## Stored data
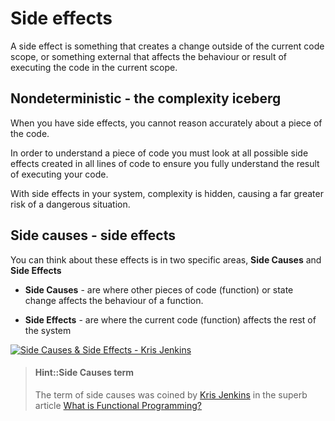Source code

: # Side effects

A side effect is something that creates a change outside of the current code scope, or something external that affects the behaviour or result of executing the code in the current scope.

## Nondeterministic - the complexity iceberg

When you have side effects, you cannot reason accurately about a piece of the code.

In order to understand a piece of code you must look at all possible side effects created in all lines of code to ensure you fully understand the result of executing your code.

With side effects in your system, complexity is hidden, causing a far greater risk of a dangerous situation.

## Side causes - side effects

You can think about these effects is in two specific areas, **Side Causes** and **Side Effects**

* **Side Causes** - are where other pieces of code (function) or state change affects the behaviour of a function.

* **Side Effects** - are where the current code (function) affects the rest of the system

[![Side Causes & Side Effects - Kris Jenkins](https://raw.githubusercontent.com/practicalli/graphic-design/live/clojure/theory/side-causes-side-effects.png)](https://raw.githubusercontent.com/practicalli/graphic-design/live/clojure/theory/side-causes-side-effects.png)

> #### Hint::Side Causes term
>
> The term of side causes was coined by [Kris Jenkins](https://twitter.com/krisajenkins) in the superb article [What is Functional Programming?](http://blog.jenkster.com/2015/12/what-is-functional-programming.html)
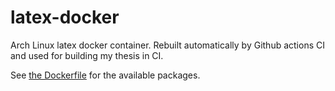 # latex-docker
Arch Linux latex docker container. Rebuilt automatically by Github actions CI and used for building my thesis in CI.


See [the Dockerfile](https://github.com/thomwiggers/latex-docker/blob/main/Dockerfile#L4) for the available packages.
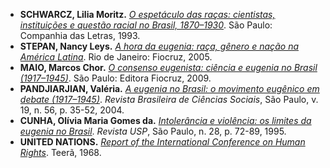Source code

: - **SCHWARCZ, Lilia Moritz.** [*O espetáculo das raças: cientistas, instituições e questão racial no Brasil, 1870–1930*](https://www.companhiadasletras.com.br/detalhe.php?codigo=10083). São Paulo: Companhia das Letras, 1993.
- **STEPAN, Nancy Leys.** [*A hora da eugenia: raça, gênero e nação na América Latina*](https://portal.fiocruz.br/livro/hora-da-eugenia-raca-genero-e-nacao-na-america-latina). Rio de Janeiro: Fiocruz, 2005.
- **MAIO, Marcos Chor.** [*O consenso eugenista: ciência e eugenia no Brasil (1917–1945)*](https://books.scielo.org/id/6npfj). São Paulo: Editora Fiocruz, 2009.
- **PANDJIARJIAN, Valéria.** [*A eugenia no Brasil: o movimento eugênico em debate (1917–1945)*](https://www.scielo.br/j/rbcsoc/a/J3bYmb6msDbbFfrnGJ9chFQ/?lang=pt). *Revista Brasileira de Ciências Sociais*, São Paulo, v. 19, n. 56, p. 35-52, 2004.
- **CUNHA, Olívia Maria Gomes da.** [*Intolerância e violência: os limites da eugenia no Brasil*](https://www.revistas.usp.br/revusp/article/view/26274). *Revista USP*, São Paulo, n. 28, p. 72-89, 1995.
- **UNITED NATIONS.** [*Report of the International Conference on Human Rights*](https://www.ohchr.org/en/instruments-mechanisms/instruments/proclamation-tehran). Teerã, 1968.
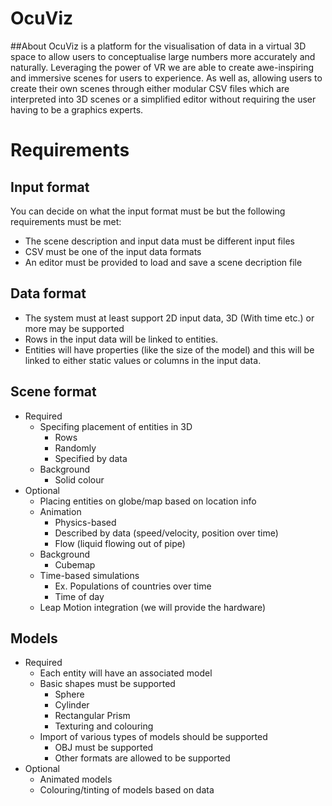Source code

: # OcuViz

##About
OcuViz is a platform for the visualisation of data in a virtual 3D space to allow users to conceptualise large numbers more accurately and naturally. Leveraging the power of VR we are able to create awe-inspiring and immersive scenes for users to experience. As well as, allowing users to create their own scenes through either modular CSV files which are interpreted into 3D scenes or a simplified editor without requiring the user having to be a graphics experts.

# Requirements

## Input format
You can decide on what the input format must be but the following requirements must be met:

* The scene description and input data must be different input files
* CSV must be one of the input data formats
* An editor must be provided to load and save a scene decription file

## Data format
* The system must at least support 2D input data, 3D (With time etc.) or more may be supported
* Rows in the input data will be linked to entities.
* Entities will have properties (like the size of the model) and this will be linked to either static values or columns in the input data.

## Scene format
* Required
    - Specifing placement of entities in 3D
        + Rows
        + Randomly
        + Specified by data
    - Background
        + Solid colour
* Optional
    - Placing entities on globe/map based on location info
    - Animation
        + Physics-based
        + Described by data (speed/velocity, position over time)
        + Flow (liquid flowing out of pipe)
    - Background
        + Cubemap
    - Time-based simulations
        + Ex. Populations of countries over time
        + Time of day
    - Leap Motion integration (we will provide the hardware)

## Models
* Required
    - Each entity will have an associated model
    - Basic shapes must be supported
        + Sphere
        + Cylinder
        + Rectangular Prism
        + Texturing and colouring
    - Import of various types of models should be supported
        + OBJ must be supported
        + Other formats are allowed to be supported
* Optional
    - Animated models
    - Colouring/tinting of models based on data
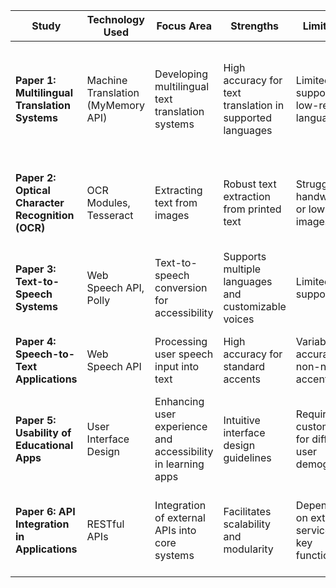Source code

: | **Study**                                    | **Technology Used**          | **Focus Area**                                           | **Strengths**                                   | **Limitations**                            | **Relevance to Project**                  |
|---------------------------------------------|------------------------------|---------------------------------------------------------|------------------------------------------------|--------------------------------------------|--------------------------------------------|
| **Paper 1: Multilingual Translation Systems** | Machine Translation (MyMemory API) | Developing multilingual text translation systems         | High accuracy for text translation in supported languages | Limited support for low-resource languages | Relevant for implementing text translation features in Book Reading & Language Learning |
| **Paper 2: Optical Character Recognition (OCR)** | OCR Modules, Tesseract       | Extracting text from images                              | Robust text extraction from printed text      | Struggles with handwritten or low-quality images | Provides foundational knowledge for implementing OCR in book reading |
| **Paper 3: Text-to-Speech Systems**          | Web Speech API, Polly         | Text-to-speech conversion for accessibility             | Supports multiple languages and customizable voices | Limited offline support                     | Highly relevant for generating audio output for translated text |
| **Paper 4: Speech-to-Text Applications**     | Web Speech API                | Processing user speech input into text                  | High accuracy for standard accents            | Variability in accuracy for non-native accents | Core component for Practice Pronunciation module |
| **Paper 5: Usability of Educational Apps**   | User Interface Design         | Enhancing user experience and accessibility in learning apps | Intuitive interface design guidelines         | Requires customization for different user demographics | Provides design insights for the app's user interface |
| **Paper 6: API Integration in Applications** | RESTful APIs                   | Integration of external APIs into core systems          | Facilitates scalability and modularity        | Dependency on external services for key functionalities | Offers strategies for integrating MyMemory and Web Speech APIs efficiently |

## Problem description
The expected output is each entry given again word for word, with pictures dropped.

## Reply to the task
Source code

: # Side effects

A side effect is something that creates a change outside of the current code scope, or something external that affects the behaviour or result of executing the code in the current scope.

## Nondeterministic - the complexity iceberg

When you have side effects, you cannot reason accurately about a piece of the code.

In order to understand a piece of code you must look at all possible side effects created in all lines of code to ensure you fully understand the result of executing your code.

With side effects in your system, complexity is hidden, causing a far greater risk of a dangerous situation.

## Side causes - side effects

You can think about these effects is in two specific areas, **Side Causes** and **Side Effects**

* **Side Causes** - are where other pieces of code (function) or state change affects the behaviour of a function.

* **Side Effects** - are where the current code (function) affects the rest of the system

[![Side Causes & Side Effects - Kris Jenkins](https://raw.githubusercontent.com/practicalli/graphic-design/live/clojure/theory/side-causes-side-effects.png)](https://raw.githubusercontent.com/practicalli/graphic-design/live/clojure/theory/side-causes-side-effects.png)

> #### Hint::Side Causes term
>
> The term of side causes was coined by [Kris Jenkins](https://twitter.com/krisajenkins) in the superb article [What is Functional Programming?](http://blog.jenkster.com/2015/12/what-is-functional-programming.html)
 # latex-docker
Arch Linux latex docker container. Rebuilt automatically by Github actions CI and used for building my thesis in CI.


See [the Dockerfile](https://github.com/thomwiggers/latex-docker/blob/main/Dockerfile#L4) for the available packages.
Source code

: - **SCHWARCZ, Lilia Moritz.** [*O espetáculo das raças: cientistas, instituições e questão racial no Brasil, 1870–1930*](https://www.companhiadasletras.com.br/detalhe.php?codigo=10083). São Paulo: Companhia das Letras, 1993.
- **STEPAN, Nancy Leys.** [*A hora da eugenia: raça, gênero e nação na América Latina*](https://portal.fiocruz.br/livro/hora-da-eugenia-raca-genero-e-nacao-na-america-latina). Rio de Janeiro: Fiocruz, 2005.
- **MAIO, Marcos Chor.** [*O consenso eugenista: ciência e eugenia no Brasil (1917–1945)*](https://books.scielo.org/id/6npfj). São Paulo: Editora Fiocruz, 2009.
- **PANDJIARJIAN, Valéria.** [*A eugenia no Brasil: o movimento eugênico em debate (1917–1945)*](https://www.scielo.br/j/rbcsoc/a/J3bYmb6msDbbFfrnGJ9chFQ/?lang=pt). *Revista Brasileira de Ciências Sociais*, São Paulo, v. 19, n. 56, p. 35-52, 2004.
- **CUNHA, Olívia Maria Gomes da.** [*Intolerância e violência: os limites da eugenia no Brasil*](https://www.revistas.usp.br/revusp/article/view/26274). *Revista USP*, São Paulo, n. 28, p. 72-89, 1995.
- **UNITED NATIONS.** [*Report of the International Conference on Human Rights*](https://www.ohchr.org/en/instruments-mechanisms/instruments/proclamation-tehran). Teerã, 1968.
Source code

: # OcuViz

##About
OcuViz is a platform for the visualisation of data in a virtual 3D space to allow users to conceptualise large numbers more accurately and naturally. Leveraging the power of VR we are able to create awe-inspiring and immersive scenes for users to experience. As well as, allowing users to create their own scenes through either modular CSV files which are interpreted into 3D scenes or a simplified editor without requiring the user having to be a graphics experts.

# Requirements

## Input format
You can decide on what the input format must be but the following requirements must be met:

* The scene description and input data must be different input files
* CSV must be one of the input data formats
* An editor must be provided to load and save a scene decription file

## Data format
* The system must at least support 2D input data, 3D (With time etc.) or more may be supported
* Rows in the input data will be linked to entities.
* Entities will have properties (like the size of the model) and this will be linked to either static values or columns in the input data.

## Scene format
* Required
    - Specifing placement of entities in 3D
        + Rows
        + Randomly
        + Specified by data
    - Background
        + Solid colour
* Optional
    - Placing entities on globe/map based on location info
    - Animation
        + Physics-based
        + Described by data (speed/velocity, position over time)
        + Flow (liquid flowing out of pipe)
    - Background
        + Cubemap
    - Time-based simulations
        + Ex. Populations of countries over time
        + Time of day
    - Leap Motion integration (we will provide the hardware)

## Models
* Required
    - Each entity will have an associated model
    - Basic shapes must be supported
        + Sphere
        + Cylinder
        + Rectangular Prism
        + Texturing and colouring
    - Import of various types of models should be supported
        + OBJ must be supported
        + Other formats are allowed to be supported
* Optional
    - Animated models
    - Colouring/tinting of models based on data
Source code

: | **Study**                                    | **Technology Used**          | **Focus Area**                                           | **Strengths**                                   | **Limitations**                            | **Relevance to Project**                  |
|---------------------------------------------|------------------------------|---------------------------------------------------------|------------------------------------------------|--------------------------------------------|--------------------------------------------|
| **Paper 1: Multilingual Translation Systems** | Machine Translation (MyMemory API) | Developing multilingual text translation systems         | High accuracy for text translation in supported languages | Limited support for low-resource languages | Relevant for implementing text translation features in Book Reading & Language Learning |
| **Paper 2: Optical Character Recognition (OCR)** | OCR Modules, Tesseract       | Extracting text from images                              | Robust text extraction from printed text      | Struggles with handwritten or low-quality images | Provides foundational knowledge for implementing OCR in book reading |
| **Paper 3: Text-to-Speech Systems**          | Web Speech API, Polly         | Text-to-speech conversion for accessibility             | Supports multiple languages and customizable voices | Limited offline support                     | Highly relevant for generating audio output for translated text |
| **Paper 4: Speech-to-Text Applications**     | Web Speech API                | Processing user speech input into text                  | High accuracy for standard accents            | Variability in accuracy for non-native accents | Core component for Practice Pronunciation module |
| **Paper 5: Usability of Educational Apps**   | User Interface Design         | Enhancing user experience and accessibility in learning apps | Intuitive interface design guidelines         | Requires customization for different user demographics | Provides design insights for the app's user interface |
| **Paper 6: API Integration in Applications** | RESTful APIs                   | Integration of external APIs into core systems          | Facilitates scalability and modularity        | Dependency on external services for key functionalities | Offers strategies for integrating MyMemory and Web Speech APIs efficiently |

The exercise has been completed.